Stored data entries
------------------------------------------------------------
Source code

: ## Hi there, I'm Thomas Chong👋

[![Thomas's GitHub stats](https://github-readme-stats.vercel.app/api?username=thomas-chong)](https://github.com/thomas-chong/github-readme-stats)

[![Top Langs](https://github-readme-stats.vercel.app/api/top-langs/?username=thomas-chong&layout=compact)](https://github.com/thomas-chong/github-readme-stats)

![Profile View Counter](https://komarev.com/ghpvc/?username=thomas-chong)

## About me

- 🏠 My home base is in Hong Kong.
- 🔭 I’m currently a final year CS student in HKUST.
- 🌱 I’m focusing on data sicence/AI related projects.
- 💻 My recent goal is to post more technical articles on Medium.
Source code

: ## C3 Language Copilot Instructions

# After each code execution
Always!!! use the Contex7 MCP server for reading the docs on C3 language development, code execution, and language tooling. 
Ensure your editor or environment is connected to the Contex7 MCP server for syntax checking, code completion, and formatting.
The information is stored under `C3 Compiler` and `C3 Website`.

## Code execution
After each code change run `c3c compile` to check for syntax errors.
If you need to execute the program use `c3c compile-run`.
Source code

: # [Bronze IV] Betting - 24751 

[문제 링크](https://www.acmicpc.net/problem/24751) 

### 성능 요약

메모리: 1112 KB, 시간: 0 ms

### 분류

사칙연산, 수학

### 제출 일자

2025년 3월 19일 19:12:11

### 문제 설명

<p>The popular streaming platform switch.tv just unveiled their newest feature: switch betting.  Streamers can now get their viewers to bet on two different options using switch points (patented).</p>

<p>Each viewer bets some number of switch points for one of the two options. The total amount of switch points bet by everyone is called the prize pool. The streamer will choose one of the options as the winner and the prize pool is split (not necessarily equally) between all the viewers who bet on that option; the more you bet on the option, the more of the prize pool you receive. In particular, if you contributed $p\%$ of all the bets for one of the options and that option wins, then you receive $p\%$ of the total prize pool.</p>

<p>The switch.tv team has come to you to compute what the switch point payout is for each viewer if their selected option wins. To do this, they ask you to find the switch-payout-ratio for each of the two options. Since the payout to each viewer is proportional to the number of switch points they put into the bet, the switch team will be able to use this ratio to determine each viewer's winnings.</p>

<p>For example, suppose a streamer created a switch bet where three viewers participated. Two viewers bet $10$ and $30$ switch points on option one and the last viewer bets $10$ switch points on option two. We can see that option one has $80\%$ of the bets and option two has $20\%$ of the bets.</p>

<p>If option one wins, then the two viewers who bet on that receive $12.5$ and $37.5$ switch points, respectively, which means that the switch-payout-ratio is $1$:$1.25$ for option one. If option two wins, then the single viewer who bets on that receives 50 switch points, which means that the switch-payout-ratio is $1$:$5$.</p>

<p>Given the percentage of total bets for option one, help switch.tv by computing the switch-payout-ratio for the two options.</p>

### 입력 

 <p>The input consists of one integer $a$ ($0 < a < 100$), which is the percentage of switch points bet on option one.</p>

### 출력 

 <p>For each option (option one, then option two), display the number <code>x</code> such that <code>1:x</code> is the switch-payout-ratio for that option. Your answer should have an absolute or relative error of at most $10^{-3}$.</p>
------------------------------------------------------------
## Work required
Give the count of lines in the data above that hold the string "stats", with no additional words.

## Response below
2